Oi, you guys are confusing me!  How can I not know what I know?


----------



## Yeti

> How can I not know what I know?


Because you don't know that you don't know it


----------



## Bobo

Yeti said:
			
		

> Because you don't know that you don't know it


But then I never really knew that I knew it, regardless of whether I know that I know it


----------



## Cromewell

you cannot know, you cannot not know what you're knowing.

You think you know, but you don't know, so you don't know that you don't know, you know?


----------



## Bobo

Cromewell said:
			
		

> you cannot know, you cannot not know what you're knowing.


  Yes I can! 



			
				Cromewell said:
			
		

> You think you know, but you don't know, so you don't know that you don't know, you know?



But how can I think I know because if I never really knew, then I don't know what to think to know.  And no, I don't know that I don't know, because, of course, if I don't know, then I don't know that I don't know.  But that also means that I can't think that I know it, because I don't know what I don't think I don't know


----------



## SFR

Cromewell said:
			
		

> you cannot know, you cannot not know what you're knowing.
> 
> You think you know, but you don't know, so you don't know that you don't know, you know?


 

I know.  All I was saying is that if you dont know what you know then how can you know that you dont know what you know


----------



## Cromewell

> I know. All I was saying is that if you dont know what you know then how can you know that you dont know what you know


ok this is getting like an episode of friends  this should really stop


----------



## Praetor

Yes indeed it will stop.


----------



## stalex111

And Stop it will, because bobo knows that what he knows doesn't know what you know!!
Ok i'll stop
Nice about the episode of friends!
What was the subject of this thread again???


----------



## tweaker

This last two pages made me dizzy so yes please stop.


----------



## elmarcorulz

lmfao, maybe i shouldnt of started at page 6 and read backwards


----------



## The Astroman

I noticed that the rank titles have moved to different names such as gold member etc... (I've noticed a long time ago, just forgot to talk about it) Why? I personally prefer it, you guys?


----------



## evilxp2800

ian said:
			
		

> No I will definitely not be introducing that, because the comments left are anonymous, and a few people would be using that feature to make anonymous nasty remarks to others.






Yeah but on VBulletin  3 you can have the Name of person giving you feed back well its called Reputation ...get VB 3 and it will be kool


----------



## jancz3rt

The Astroman said:
			
		

> I noticed that the rank titles have moved to different names such as gold member etc... (I've noticed a long time ago, just forgot to talk about it) Why? I personally prefer it, you guys?



There simply was a felt need for some fresh air into the forum and the revision for the number of posts required for classification.
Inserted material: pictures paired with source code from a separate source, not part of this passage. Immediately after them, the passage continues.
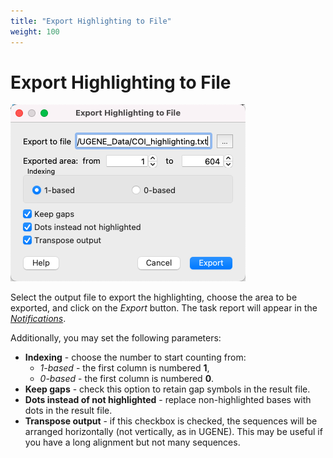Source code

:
 ```yaml
---
title: "Export Highlighting to File"
weight: 100
---
```


# Export Highlighting to File

![](/images/96666040/96666045.png)

Select the output file to export the highlighting, choose the area to be exported, and click on the _Export_ button. The task report will appear in the _[Notifications](../../../basic-functions/ugene-window-components/notifications)_.

Additionally, you may set the following parameters:

*   **Indexing** - choose the number to start counting from:
    *   _1-based_ - the first column is numbered **1**,
    *   _0-based_ - the first column is numbered **0**.
*   **Keep gaps** - check this option to retain gap symbols in the result file.
*   **Dots instead of not highlighted** - replace non-highlighted bases with dots in the result file.
*   **Transpose output** - if this checkbox is checked, the sequences will be arranged horizontally (not vertically, as in UGENE). This may be useful if you have a long alignment but not many sequences.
It simply makes more sense to order the rank from the least precious to the most precious so that it's clear who is the boss and so on. I am glad you prefer it.

I could also add that these are the current classifications:

New Member .... 0+
Bronze Member .... 25+
Silver Member ... 100+
Gold Member ... 500+
Platinum Member ... 1000+
Diamond Member ... 2500+

+ Administrator, VIP and Moderator 

JAN


----------



## apj101

did we ever get the t-shirts sorted?
(probably not that i qualify for one - whoa is me  )


----------



## dragon2309

can someone tell me what post# you need to get to be platinum member, and how do you get a VIP status. i never got that one??


----------



## jancz3rt

*Hey*



			
				dragon2309 said:
			
		

> can someone tell me what post# you need to get to be platinum member, and how do you get a VIP status. i never got that one??



VIP status is granted internally (among the admins, existing VIPs and mods) and depends on the level of input of the member in terms of quality, coherence and tons of other criteria. Remember that it is always up to the "bosses" to decide. You may or may not get it. However do not expect on being given it as that luxury is very rarely given out.

JAN


----------



## Lorand

dragon2309 said:
			
		

> how do you get a VIP status. i never got that one??


You might get the _Very Incoherent Poster_ status...


----------



## Buzz1927

Nice one, Lorand!!


----------



## flame1117

Praetor said:
			
		

> *VIB*
> *MOD*
> Classic forum moderator position. Applications are open however the following are a general requirement:
> - 200+ posts, significant portions of which are not one-liners but actually helpful posts
> - Demonstrated expertise/understanding in areas relevant to the forum section selected
> - Generally speaking, "not a moron" (follows/enforces rules, is helpful etc). A very big factor here is to demonstrate open-mindedness... for instance, fanboyism would be a bad thing to demonstrate.
> - Requires Administrator approval
> - If you think you're qualified, have a visit http://www.computerforum.com/apply_mod.php?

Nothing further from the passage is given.